◆ **Task objective**: Each record must come back unchanged in your answer, stripped of its images.

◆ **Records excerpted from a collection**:
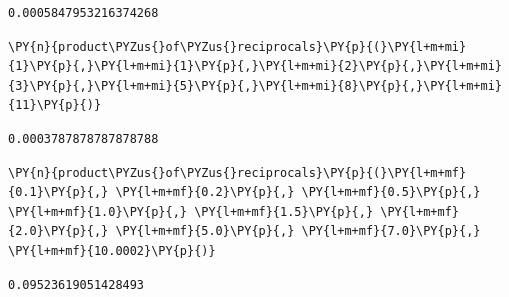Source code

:             \begin{tcolorbox}[breakable, size=fbox, boxrule=.5pt, pad at break*=1mm, opacityfill=0]
\begin{Verbatim}[commandchars=\\\{\}]
0.0005847953216374268
\end{Verbatim}
\end{tcolorbox}
        
    \begin{tcolorbox}[breakable, size=fbox, boxrule=1pt, pad at break*=1mm,colback=cellbackground, colframe=cellborder]
\begin{Verbatim}[commandchars=\\\{\}]
\PY{n}{product\PYZus{}of\PYZus{}reciprocals}\PY{p}{(}\PY{l+m+mi}{1}\PY{p}{,}\PY{l+m+mi}{1}\PY{p}{,}\PY{l+m+mi}{2}\PY{p}{,}\PY{l+m+mi}{3}\PY{p}{,}\PY{l+m+mi}{5}\PY{p}{,}\PY{l+m+mi}{8}\PY{p}{,}\PY{l+m+mi}{11}\PY{p}{)}
\end{Verbatim}
\end{tcolorbox}

            \begin{tcolorbox}[breakable, size=fbox, boxrule=.5pt, pad at break*=1mm, opacityfill=0]
\begin{Verbatim}[commandchars=\\\{\}]
0.0003787878787878788
\end{Verbatim}
\end{tcolorbox}
        
    \begin{tcolorbox}[breakable, size=fbox, boxrule=1pt, pad at break*=1mm,colback=cellbackground, colframe=cellborder]
\begin{Verbatim}[commandchars=\\\{\}]
\PY{n}{product\PYZus{}of\PYZus{}reciprocals}\PY{p}{(}\PY{l+m+mf}{0.1}\PY{p}{,} \PY{l+m+mf}{0.2}\PY{p}{,} \PY{l+m+mf}{0.5}\PY{p}{,} \PY{l+m+mf}{1.0}\PY{p}{,} \PY{l+m+mf}{1.5}\PY{p}{,} \PY{l+m+mf}{2.0}\PY{p}{,} \PY{l+m+mf}{5.0}\PY{p}{,} \PY{l+m+mf}{7.0}\PY{p}{,} \PY{l+m+mf}{10.0002}\PY{p}{)}
\end{Verbatim}
\end{tcolorbox}

            \begin{tcolorbox}[breakable, size=fbox, boxrule=.5pt, pad at break*=1mm, opacityfill=0]
\begin{Verbatim}[commandchars=\\\{\}]
0.09523619051428493
\end{Verbatim}
\end{tcolorbox}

◆ **Written response**:
Source code

:             \begin{tcolorbox}[breakable, size=fbox, boxrule=.5pt, pad at break*=1mm, opacityfill=0]
\begin{Verbatim}[commandchars=\\\{\}]
0.0005847953216374268
\end{Verbatim}
\end{tcolorbox}
        
    \begin{tcolorbox}[breakable, size=fbox, boxrule=1pt, pad at break*=1mm,colback=cellbackground, colframe=cellborder]
\begin{Verbatim}[commandchars=\\\{\}]
\PY{n}{product\PYZus{}of\PYZus{}reciprocals}\PY{p}{(}\PY{l+m+mi}{1}\PY{p}{,}\PY{l+m+mi}{1}\PY{p}{,}\PY{l+m+mi}{2}\PY{p}{,}\PY{l+m+mi}{3}\PY{p}{,}\PY{l+m+mi}{5}\PY{p}{,}\PY{l+m+mi}{8}\PY{p}{,}\PY{l+m+mi}{11}\PY{p}{)}
\end{Verbatim}
\end{tcolorbox}

            \begin{tcolorbox}[breakable, size=fbox, boxrule=.5pt, pad at break*=1mm, opacityfill=0]
\begin{Verbatim}[commandchars=\\\{\}]
0.0003787878787878788
\end{Verbatim}
\end{tcolorbox}
        
    \begin{tcolorbox}[breakable, size=fbox, boxrule=1pt, pad at break*=1mm,colback=cellbackground, colframe=cellborder]
\begin{Verbatim}[commandchars=\\\{\}]
\PY{n}{product\PYZus{}of\PYZus{}reciprocals}\PY{p}{(}\PY{l+m+mf}{0.1}\PY{p}{,} \PY{l+m+mf}{0.2}\PY{p}{,} \PY{l+m+mf}{0.5}\PY{p}{,} \PY{l+m+mf}{1.0}\PY{p}{,} \PY{l+m+mf}{1.5}\PY{p}{,} \PY{l+m+mf}{2.0}\PY{p}{,} \PY{l+m+mf}{5.0}\PY{p}{,} \PY{l+m+mf}{7.0}\PY{p}{,} \PY{l+m+mf}{10.0002}\PY{p}{)}
\end{Verbatim}
\end{tcolorbox}

            \begin{tcolorbox}[breakable, size=fbox, boxrule=.5pt, pad at break*=1mm, opacityfill=0]
\begin{Verbatim}[commandchars=\\\{\}]
0.09523619051428493
\end{Verbatim}
\end{tcolorbox}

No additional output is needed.